L’esecuzione dei brani sarà affidata ad uno storico ensemble che nel 2016, a quasi trent’anni dalla sua fondazione, ha cambiato il suo nome in “Cappella Neapolitana di Antonio Florio”, rendendo omaggio al suo fondatore. L’ensemble è costituito da strumentisti e cantanti (Alessandro Ciccolini, primo violino; Patrizio Focardi, Paolo Cantamessa, violini I; Marco Piantoni, Nunzia Sorrentino, Massimo Percivaldi, violini II; Rosario Di Meglio, viola; Alberto Guerrero, violoncello; Giorgio Sanvito, contrabbasso; Patrizia Varone, cembalo; Valentina Varriale, soprano; Giuseppe De Vittorio, tenore) specializzati nell’esecuzione del repertorio musicale attivo a Napoli tra Sei e Settecento e mira alla riscoperta di compositori poco conosciuti ed eseguiti. È proprio la specificità musicale legata alla prassi esecutoria barocca e l’apertura verso repertori originali ad aver consentito all’orchestra di esibirsi negli anni sui più importanti palcoscenici nazionali ed internazionali del mondo dal Teatro di San Carlo alla Berliner Philharmonie, dall’Accademia di Santa Cecilia di Roma al Wiener Konzerthaus e nei maggiori festival di musica antica europei come il Festival di Versailles, Festival “Mozart” di La Coruña, Festival de Otoño di Madrid, Festival di Musica Antica di Tel Aviv.

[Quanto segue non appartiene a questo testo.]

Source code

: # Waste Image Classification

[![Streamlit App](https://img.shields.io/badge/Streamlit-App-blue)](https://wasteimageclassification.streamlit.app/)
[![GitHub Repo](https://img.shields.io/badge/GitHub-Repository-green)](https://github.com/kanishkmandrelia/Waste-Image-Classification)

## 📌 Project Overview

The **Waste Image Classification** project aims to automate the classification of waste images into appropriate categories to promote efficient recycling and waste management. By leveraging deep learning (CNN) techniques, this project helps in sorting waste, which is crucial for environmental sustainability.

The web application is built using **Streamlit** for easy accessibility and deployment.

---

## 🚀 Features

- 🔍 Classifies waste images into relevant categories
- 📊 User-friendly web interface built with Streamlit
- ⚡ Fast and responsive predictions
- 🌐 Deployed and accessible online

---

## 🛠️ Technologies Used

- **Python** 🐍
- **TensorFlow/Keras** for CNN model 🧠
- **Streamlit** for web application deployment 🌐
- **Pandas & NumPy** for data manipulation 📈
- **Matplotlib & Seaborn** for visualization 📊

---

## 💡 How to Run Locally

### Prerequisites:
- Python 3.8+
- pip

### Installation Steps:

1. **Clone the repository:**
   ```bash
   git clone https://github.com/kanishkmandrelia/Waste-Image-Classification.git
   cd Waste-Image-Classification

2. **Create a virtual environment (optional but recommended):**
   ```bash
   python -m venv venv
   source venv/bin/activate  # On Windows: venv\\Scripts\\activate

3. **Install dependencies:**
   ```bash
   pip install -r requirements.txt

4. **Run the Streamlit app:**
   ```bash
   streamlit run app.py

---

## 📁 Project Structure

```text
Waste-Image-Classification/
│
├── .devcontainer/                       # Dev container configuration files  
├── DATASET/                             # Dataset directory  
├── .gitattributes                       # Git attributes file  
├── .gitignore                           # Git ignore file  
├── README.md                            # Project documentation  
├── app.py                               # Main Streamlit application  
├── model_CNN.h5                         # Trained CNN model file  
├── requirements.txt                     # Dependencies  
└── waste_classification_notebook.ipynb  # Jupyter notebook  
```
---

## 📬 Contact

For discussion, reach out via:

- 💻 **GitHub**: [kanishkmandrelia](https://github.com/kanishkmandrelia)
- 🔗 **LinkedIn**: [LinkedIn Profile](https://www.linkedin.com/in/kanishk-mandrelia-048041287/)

Il programma prevede l’esecuzione di Anonimo (tradizionale), Canto dei carrettieri; Michelangelo Faggioli, La Catubba, tarantella a 2 voci; Francesco Provenzale, da Il Schiavo di sua Moglie, Sinfonia e “Me sento ‘na cosa” , aria di Sciarra; Leonardo Vinci, da Lo cecato fauzo, So le ssorva e le nespol’amare, aria e Che bella ‘nzalatell, duetto, da Partenope, Sinfonia, Allegro – Largo – Allegro; Giovanni Paisiello, da Pulcinella Vendicato, “Tengo treglie rossolelle”, aria di Carmosina e “Gioia de st’arma mia”, duetto di Pulcinella e Carmosina; Niccolò Gillo, Sosutose ‘no juorno de’ dormire, cantata; Leonardo Vinci, da Li Zite ‘ngalera, “Da me che bbuo’ se sa”, aria di Ciomma e “L’uommo è comm’a ‘nu piezzo de pane”, aria di Meneca; Leonardo Leo, da Alidoro, “Chesta è la regola”, aria di Zeza tavernara; Giuseppe de Majo, (da Lo Finto Lacchejo), “Quanno lo pesce è vivo”, aria; Leonardo Vinci, Sinfonia, Allegro – Adagio – Allegro; Giuseppe Petrini, Graziello e Nella, intermezzo a 2 voci con violini. Le musiche proposte affondano le proprie radici nella tradizione veneziana reinterpretata e arrangiata all’uso locale partenopeo fino a divenire l’essenza del teatro napoletano del Settecento.